Following image displays a sample output:
operation: Search IP
Input parameters
| Parameter |
Description |
| IP Address |
IP address that you want to search for and retrieve information from the Farsight Security DNSDB server. |
| From |
(Optional) Start date and time from when you want to retrieve information about the specified IP address from the Farsight Security DNSDB server. |
| To |
(Optional) End date and time till when you want to retrieve information about the specified IP address from the Farsight Security DNSDB server. |
| Network Prefix |
(Optional) CIDR range. |
| Max Records |
(Optional) Maximum number of records to be retrieved from the Farsight Security DNSDB server.
By default, this is set to 100. |
Output
The JSON output contains information about the IP address retrieved from the Farsight Security DNSDB server, based on the IP address and other input parameters you have specified.
Following image displays a sample output:
operation: Search Name Server
Input parameters
| Parameter |
Description |
| Name Server |
Name of the Name Server that you want to search for and retrieve information from the Farsight Security DNSDB server.

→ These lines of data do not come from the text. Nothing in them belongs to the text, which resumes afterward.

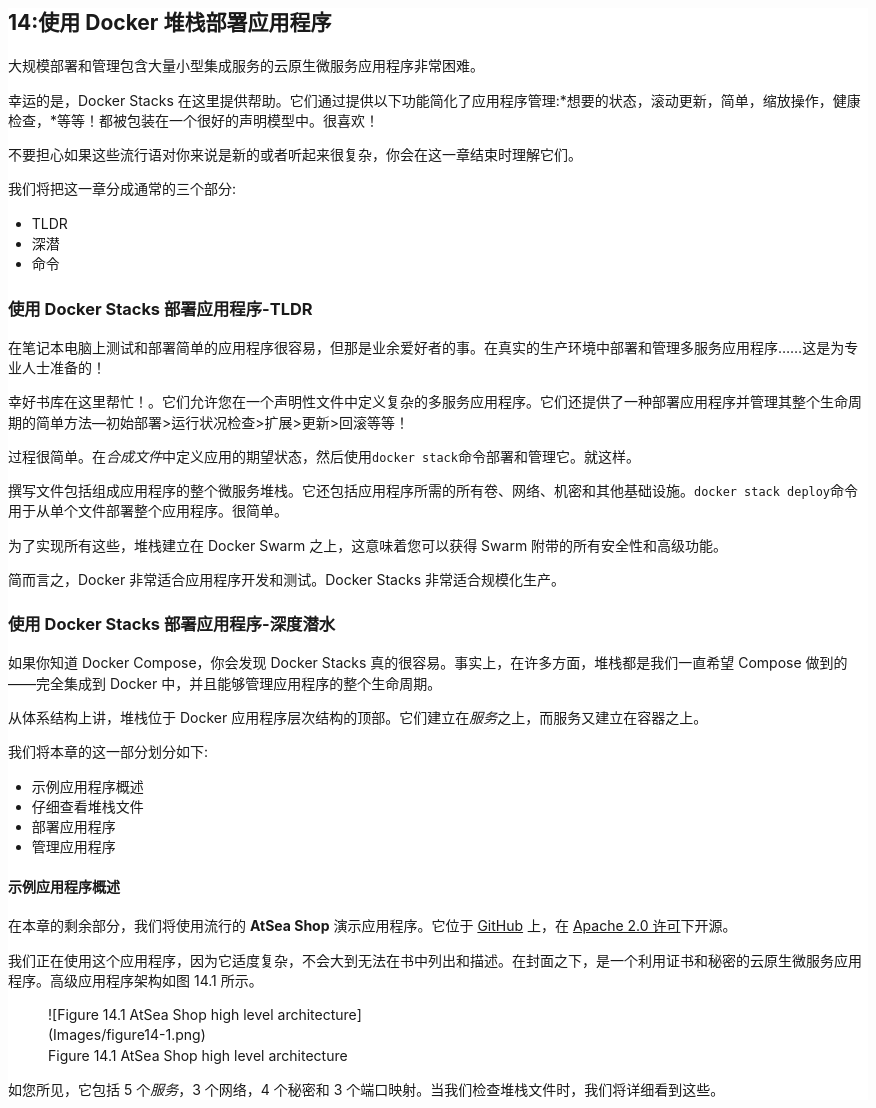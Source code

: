 ## 14:使用 Docker 堆栈部署应用程序

大规模部署和管理包含大量小型集成服务的云原生微服务应用程序非常困难。

幸运的是，Docker Stacks 在这里提供帮助。它们通过提供以下功能简化了应用程序管理:*想要的状态，滚动更新，简单，缩放操作，健康检查，*等等！都被包装在一个很好的声明模型中。很喜欢！

不要担心如果这些流行语对你来说是新的或者听起来很复杂，你会在这一章结束时理解它们。

我们将把这一章分成通常的三个部分:

*   TLDR
*   深潜
*   命令

### 使用 Docker Stacks 部署应用程序-TLDR

在笔记本电脑上测试和部署简单的应用程序很容易，但那是业余爱好者的事。在真实的生产环境中部署和管理多服务应用程序……这是为专业人士准备的！

幸好书库在这里帮忙！。它们允许您在一个声明性文件中定义复杂的多服务应用程序。它们还提供了一种部署应用程序并管理其整个生命周期的简单方法—初始部署>运行状况检查>扩展>更新>回滚等等！

过程很简单。在*合成文件*中定义应用的期望状态，然后使用`docker stack`命令部署和管理它。就这样。

撰写文件包括组成应用程序的整个微服务堆栈。它还包括应用程序所需的所有卷、网络、机密和其他基础设施。`docker stack deploy`命令用于从单个文件部署整个应用程序。很简单。

为了实现所有这些，堆栈建立在 Docker Swarm 之上，这意味着您可以获得 Swarm 附带的所有安全性和高级功能。

简而言之，Docker 非常适合应用程序开发和测试。Docker Stacks 非常适合规模化生产。

### 使用 Docker Stacks 部署应用程序-深度潜水

如果你知道 Docker Compose，你会发现 Docker Stacks 真的很容易。事实上，在许多方面，堆栈都是我们一直希望 Compose 做到的——完全集成到 Docker 中，并且能够管理应用程序的整个生命周期。

从体系结构上讲，堆栈位于 Docker 应用程序层次结构的顶部。它们建立在*服务*之上，而服务又建立在容器之上。

我们将本章的这一部分划分如下:

*   示例应用程序概述
*   仔细查看堆栈文件
*   部署应用程序
*   管理应用程序

#### 示例应用程序概述

在本章的剩余部分，我们将使用流行的 **AtSea Shop** 演示应用程序。它位于 [GitHub](https://github.com/dockersamples/atsea-sample-shop-app) 上，在 [Apache 2.0 许可](https://github.com/dockersamples/atsea-sample-shop-app/blob/master/LICENSE)下开源。

我们正在使用这个应用程序，因为它适度复杂，不会大到无法在书中列出和描述。在封面之下，是一个利用证书和秘密的云原生微服务应用程序。高级应用程序架构如图 14.1 所示。

<figure class="image" style="width: 396px">![Figure 14.1 AtSea Shop high level architecture](Images/figure14-1.png)

<figcaption>Figure 14.1 AtSea Shop high level architecture</figcaption>

</figure>

如您所见，它包括 5 个*服务*，3 个网络，4 个秘密和 3 个端口映射。当我们检查堆栈文件时，我们将详细看到这些。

For example, ns5.dnsmadeeasy.com |
| From |
(Optional) Start date and time from when you want to retrieve information about the specified Name Server from the Farsight Security DNSDB server. |
| To |
(Optional) End date and time till when you want to retrieve information about the specified IP address from the Farsight Security DNSDB server. |
| DNS Record Type |
Type of DNS record related to the Name Server if you want to retrieve a specific type of DNS records. By default, this is set to Any.
You can choose from the following options: Any, A6, AAAA, AFSDB, CNAME, DNAME, HINFO, ISDN, KX, NAPTR, NXT, MB, MD, MF, MG, MINFO, MR, MX, NS, PTR, PX, RP, RT, SIG, SOA, SRV, TXT, ANY-DNSSEC, DLV, DNSKEY, DS, NSEC, NSEC3, NSEC3PARAM, and RRSIG. |
| Max Records |
(Optional) Maximum number of records to be retrieved from the Farsight Security DNSDB server.
By default, this is set to 100. |
Output
The JSON output contains information about the Name Server retrieved from the Farsight Security DNSDB server, based on the name of the Name Server and other input parameters you have specified.
Following image displays a sample output:
Included playbooks
The Sample-Farsight-Security-DNSDB-1.0.0 playbook collection comes bundled with the Farsight Security DNSDB connector. This playbook contains steps using which you can perform all supported actions. You can see the bundled playbooks in the Automation > Playbooks section in FortiSOAR™ after importing the Farsight Security DNSDB connector.
- Search Domain
- Search IP
- Search Name Server
Note: If you are planning to use any of the sample playbooks in your environment, ensure that you clone those playbooks and move them to a different collection, since the sample playbook collection gets deleted during connector upgrade and delete.